# Exercise instructions
Exactly reproduce the lines from the top of the entries below through the line containing "modiﬁed versions be", with both ends included.

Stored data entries
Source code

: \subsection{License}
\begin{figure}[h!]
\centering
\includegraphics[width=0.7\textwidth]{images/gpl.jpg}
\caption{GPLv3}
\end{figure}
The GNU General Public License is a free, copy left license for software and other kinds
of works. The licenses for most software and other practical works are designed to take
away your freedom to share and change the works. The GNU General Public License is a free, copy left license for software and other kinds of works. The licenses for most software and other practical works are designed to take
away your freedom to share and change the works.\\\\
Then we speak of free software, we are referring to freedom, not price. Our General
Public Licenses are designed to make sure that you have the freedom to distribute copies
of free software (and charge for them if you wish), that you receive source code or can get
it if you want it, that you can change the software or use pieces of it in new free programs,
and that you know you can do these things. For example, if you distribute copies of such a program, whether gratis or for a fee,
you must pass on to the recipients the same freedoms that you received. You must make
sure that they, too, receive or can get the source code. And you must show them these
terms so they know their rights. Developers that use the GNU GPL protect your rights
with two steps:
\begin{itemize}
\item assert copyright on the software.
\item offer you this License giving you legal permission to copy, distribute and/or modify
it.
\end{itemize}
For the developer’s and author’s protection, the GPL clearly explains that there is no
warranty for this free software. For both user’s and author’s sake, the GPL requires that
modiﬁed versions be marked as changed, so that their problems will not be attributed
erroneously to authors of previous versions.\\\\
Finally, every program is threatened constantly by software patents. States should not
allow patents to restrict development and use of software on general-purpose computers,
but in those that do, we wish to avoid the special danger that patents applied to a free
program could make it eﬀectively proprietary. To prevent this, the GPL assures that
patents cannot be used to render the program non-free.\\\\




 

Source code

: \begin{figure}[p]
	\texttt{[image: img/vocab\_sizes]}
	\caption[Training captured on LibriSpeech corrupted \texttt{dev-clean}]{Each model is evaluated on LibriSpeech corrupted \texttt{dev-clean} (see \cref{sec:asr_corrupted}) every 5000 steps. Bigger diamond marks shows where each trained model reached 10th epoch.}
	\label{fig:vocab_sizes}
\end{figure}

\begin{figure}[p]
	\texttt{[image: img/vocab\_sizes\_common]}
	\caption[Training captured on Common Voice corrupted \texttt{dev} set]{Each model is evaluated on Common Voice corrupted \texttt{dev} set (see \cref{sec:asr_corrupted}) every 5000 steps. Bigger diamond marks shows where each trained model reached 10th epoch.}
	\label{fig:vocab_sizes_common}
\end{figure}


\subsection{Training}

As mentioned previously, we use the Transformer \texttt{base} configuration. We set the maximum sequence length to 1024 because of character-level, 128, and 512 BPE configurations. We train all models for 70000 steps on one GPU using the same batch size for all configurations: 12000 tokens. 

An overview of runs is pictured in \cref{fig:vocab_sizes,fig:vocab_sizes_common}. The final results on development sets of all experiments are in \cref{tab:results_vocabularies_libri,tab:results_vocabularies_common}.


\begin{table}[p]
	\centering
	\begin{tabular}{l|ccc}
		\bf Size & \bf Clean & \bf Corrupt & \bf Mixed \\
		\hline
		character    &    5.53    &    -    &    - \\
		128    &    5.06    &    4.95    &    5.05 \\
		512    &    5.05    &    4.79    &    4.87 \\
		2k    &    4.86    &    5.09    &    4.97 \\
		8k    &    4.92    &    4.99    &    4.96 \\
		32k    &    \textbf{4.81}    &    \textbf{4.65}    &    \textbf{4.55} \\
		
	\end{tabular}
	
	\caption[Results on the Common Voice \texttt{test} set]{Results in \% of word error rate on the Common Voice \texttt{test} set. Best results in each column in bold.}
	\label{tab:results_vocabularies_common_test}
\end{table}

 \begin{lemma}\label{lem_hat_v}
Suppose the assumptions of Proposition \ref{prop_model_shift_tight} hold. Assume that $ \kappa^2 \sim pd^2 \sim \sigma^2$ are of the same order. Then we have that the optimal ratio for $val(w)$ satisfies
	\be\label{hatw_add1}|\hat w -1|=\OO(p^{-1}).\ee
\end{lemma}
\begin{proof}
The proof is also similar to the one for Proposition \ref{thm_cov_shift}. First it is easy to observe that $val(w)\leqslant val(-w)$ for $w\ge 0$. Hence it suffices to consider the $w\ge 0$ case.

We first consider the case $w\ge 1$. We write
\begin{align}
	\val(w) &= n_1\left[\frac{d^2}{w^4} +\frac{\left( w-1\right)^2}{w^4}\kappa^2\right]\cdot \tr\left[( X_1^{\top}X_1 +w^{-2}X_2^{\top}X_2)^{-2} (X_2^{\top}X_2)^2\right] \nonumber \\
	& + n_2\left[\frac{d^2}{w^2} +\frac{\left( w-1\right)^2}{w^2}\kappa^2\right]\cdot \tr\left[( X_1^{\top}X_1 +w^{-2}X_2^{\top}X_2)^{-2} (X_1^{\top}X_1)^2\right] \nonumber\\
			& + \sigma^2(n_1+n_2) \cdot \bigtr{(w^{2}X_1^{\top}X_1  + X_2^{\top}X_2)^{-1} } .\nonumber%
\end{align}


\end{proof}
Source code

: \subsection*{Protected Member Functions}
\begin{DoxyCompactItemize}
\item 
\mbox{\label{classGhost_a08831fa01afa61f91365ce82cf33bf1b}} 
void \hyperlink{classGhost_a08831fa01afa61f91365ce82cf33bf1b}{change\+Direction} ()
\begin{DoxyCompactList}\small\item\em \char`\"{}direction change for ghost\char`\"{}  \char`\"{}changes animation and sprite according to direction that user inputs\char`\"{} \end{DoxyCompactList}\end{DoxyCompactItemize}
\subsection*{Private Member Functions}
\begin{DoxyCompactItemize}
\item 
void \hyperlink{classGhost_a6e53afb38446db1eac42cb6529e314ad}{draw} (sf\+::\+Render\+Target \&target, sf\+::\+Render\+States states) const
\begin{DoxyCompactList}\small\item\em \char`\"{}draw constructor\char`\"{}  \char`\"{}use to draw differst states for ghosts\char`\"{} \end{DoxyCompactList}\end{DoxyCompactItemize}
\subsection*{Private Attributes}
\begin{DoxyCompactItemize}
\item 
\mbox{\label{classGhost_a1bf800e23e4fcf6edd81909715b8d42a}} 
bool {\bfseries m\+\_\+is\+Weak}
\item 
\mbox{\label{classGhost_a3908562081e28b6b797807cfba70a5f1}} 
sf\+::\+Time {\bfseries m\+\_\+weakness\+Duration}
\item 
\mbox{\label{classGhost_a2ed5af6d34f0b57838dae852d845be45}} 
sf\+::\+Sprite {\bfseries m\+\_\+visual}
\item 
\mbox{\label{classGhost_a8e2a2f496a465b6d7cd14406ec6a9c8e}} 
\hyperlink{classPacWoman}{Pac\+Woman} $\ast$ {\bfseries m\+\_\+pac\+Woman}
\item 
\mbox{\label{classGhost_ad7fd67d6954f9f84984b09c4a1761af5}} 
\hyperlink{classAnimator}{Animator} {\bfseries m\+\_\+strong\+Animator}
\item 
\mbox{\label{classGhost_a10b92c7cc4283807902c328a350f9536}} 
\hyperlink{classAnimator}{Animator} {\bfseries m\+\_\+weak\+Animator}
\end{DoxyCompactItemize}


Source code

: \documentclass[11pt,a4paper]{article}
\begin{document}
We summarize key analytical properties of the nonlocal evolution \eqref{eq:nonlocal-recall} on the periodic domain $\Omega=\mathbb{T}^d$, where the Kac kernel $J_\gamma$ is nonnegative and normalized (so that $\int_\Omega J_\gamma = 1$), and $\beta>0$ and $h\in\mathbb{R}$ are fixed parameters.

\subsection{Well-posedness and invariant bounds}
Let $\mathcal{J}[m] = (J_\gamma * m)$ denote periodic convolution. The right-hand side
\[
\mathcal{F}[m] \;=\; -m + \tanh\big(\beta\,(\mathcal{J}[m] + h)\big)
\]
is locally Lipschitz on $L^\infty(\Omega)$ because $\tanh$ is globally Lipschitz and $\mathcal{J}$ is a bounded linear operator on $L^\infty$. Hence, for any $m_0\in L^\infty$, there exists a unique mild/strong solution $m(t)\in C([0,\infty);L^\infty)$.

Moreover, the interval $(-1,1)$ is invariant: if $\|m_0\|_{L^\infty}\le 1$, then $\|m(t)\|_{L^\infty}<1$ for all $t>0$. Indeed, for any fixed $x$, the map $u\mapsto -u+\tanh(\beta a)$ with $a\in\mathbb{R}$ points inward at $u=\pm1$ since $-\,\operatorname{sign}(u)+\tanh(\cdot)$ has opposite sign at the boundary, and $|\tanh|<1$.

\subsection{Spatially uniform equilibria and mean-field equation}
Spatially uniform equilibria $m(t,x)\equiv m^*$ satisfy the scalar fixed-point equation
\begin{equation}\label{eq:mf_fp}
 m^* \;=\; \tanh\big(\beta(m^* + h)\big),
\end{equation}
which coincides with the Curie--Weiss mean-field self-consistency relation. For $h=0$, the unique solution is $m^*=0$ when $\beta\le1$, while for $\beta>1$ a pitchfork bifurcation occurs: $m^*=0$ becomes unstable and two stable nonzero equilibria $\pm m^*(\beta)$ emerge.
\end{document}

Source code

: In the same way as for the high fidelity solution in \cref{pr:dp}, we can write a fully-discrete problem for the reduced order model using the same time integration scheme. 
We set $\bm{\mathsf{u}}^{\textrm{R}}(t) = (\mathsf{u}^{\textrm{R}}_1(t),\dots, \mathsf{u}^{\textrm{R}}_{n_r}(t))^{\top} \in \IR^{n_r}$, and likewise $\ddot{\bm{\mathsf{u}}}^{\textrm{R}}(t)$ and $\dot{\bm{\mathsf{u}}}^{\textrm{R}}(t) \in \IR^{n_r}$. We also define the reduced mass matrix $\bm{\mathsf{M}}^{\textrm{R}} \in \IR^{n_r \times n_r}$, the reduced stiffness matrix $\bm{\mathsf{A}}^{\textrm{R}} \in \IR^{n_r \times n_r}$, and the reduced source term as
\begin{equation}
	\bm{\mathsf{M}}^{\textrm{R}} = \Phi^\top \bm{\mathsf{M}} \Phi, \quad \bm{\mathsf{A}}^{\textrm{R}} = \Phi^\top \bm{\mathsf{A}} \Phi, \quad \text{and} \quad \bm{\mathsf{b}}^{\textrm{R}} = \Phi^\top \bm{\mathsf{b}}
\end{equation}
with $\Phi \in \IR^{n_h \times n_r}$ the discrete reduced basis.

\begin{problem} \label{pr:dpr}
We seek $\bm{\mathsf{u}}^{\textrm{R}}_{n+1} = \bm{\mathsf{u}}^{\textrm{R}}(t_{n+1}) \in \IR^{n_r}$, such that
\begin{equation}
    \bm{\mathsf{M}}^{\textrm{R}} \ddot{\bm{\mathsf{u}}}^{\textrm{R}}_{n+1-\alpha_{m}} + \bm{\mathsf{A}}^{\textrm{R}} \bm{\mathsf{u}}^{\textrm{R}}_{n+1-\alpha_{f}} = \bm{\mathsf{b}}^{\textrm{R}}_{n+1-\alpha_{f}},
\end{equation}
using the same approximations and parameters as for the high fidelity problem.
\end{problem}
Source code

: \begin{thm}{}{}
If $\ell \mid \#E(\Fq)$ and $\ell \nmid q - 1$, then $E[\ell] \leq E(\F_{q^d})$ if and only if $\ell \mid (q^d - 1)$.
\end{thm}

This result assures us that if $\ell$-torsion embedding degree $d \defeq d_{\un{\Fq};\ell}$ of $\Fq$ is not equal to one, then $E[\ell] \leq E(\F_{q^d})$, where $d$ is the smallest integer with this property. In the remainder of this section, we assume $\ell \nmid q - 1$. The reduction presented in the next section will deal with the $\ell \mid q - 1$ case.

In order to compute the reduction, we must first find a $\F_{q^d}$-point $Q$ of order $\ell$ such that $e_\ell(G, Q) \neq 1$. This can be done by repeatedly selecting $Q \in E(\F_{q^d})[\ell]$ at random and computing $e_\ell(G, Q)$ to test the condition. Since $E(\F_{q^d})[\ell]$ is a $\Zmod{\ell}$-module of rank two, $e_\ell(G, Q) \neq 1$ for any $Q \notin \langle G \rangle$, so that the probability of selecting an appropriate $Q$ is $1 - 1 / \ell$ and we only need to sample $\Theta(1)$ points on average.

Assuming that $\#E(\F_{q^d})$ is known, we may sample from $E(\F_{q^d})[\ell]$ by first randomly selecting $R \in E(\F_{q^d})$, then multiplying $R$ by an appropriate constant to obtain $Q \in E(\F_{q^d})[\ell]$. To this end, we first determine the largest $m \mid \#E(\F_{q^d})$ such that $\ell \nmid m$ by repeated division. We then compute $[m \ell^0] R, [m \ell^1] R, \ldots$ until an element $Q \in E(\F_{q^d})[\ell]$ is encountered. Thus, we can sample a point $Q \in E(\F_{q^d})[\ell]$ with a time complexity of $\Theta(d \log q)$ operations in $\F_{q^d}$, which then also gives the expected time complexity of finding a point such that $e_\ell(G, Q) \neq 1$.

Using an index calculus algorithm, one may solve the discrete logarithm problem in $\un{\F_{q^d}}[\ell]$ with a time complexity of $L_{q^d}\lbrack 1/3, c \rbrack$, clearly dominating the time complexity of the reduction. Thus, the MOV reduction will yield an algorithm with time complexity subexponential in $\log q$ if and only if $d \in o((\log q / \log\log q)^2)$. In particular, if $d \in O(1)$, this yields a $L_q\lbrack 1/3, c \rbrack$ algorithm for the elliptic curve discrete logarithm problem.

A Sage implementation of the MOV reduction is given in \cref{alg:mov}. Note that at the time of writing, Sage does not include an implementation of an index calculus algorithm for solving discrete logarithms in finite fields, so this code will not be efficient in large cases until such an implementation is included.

# Reply
Source code

: \subsection{License}
\begin{figure}[h!]
\centering
\includegraphics[width=0.7\textwidth]{images/gpl.jpg}
\caption{GPLv3}
\end{figure}
The GNU General Public License is a free, copy left license for software and other kinds
of works. The licenses for most software and other practical works are designed to take
away your freedom to share and change the works. The GNU General Public License is a free, copy left license for software and other kinds of works. The licenses for most software and other practical works are designed to take
away your freedom to share and change the works.\\\\
Then we speak of free software, we are referring to freedom, not price. Our General
Public Licenses are designed to make sure that you have the freedom to distribute copies
of free software (and charge for them if you wish), that you receive source code or can get
it if you want it, that you can change the software or use pieces of it in new free programs,
and that you know you can do these things. For example, if you distribute copies of such a program, whether gratis or for a fee,
you must pass on to the recipients the same freedoms that you received. You must make
sure that they, too, receive or can get the source code. And you must show them these
terms so they know their rights. Developers that use the GNU GPL protect your rights
with two steps:
\begin{itemize}
\item assert copyright on the software.
\item offer you this License giving you legal permission to copy, distribute and/or modify
it.
\end{itemize}
For the developer’s and author’s protection, the GPL clearly explains that there is no
warranty for this free software. For both user’s and author’s sake, the GPL requires that
modiﬁed versions be marked as changed, so that their problems will not be attributed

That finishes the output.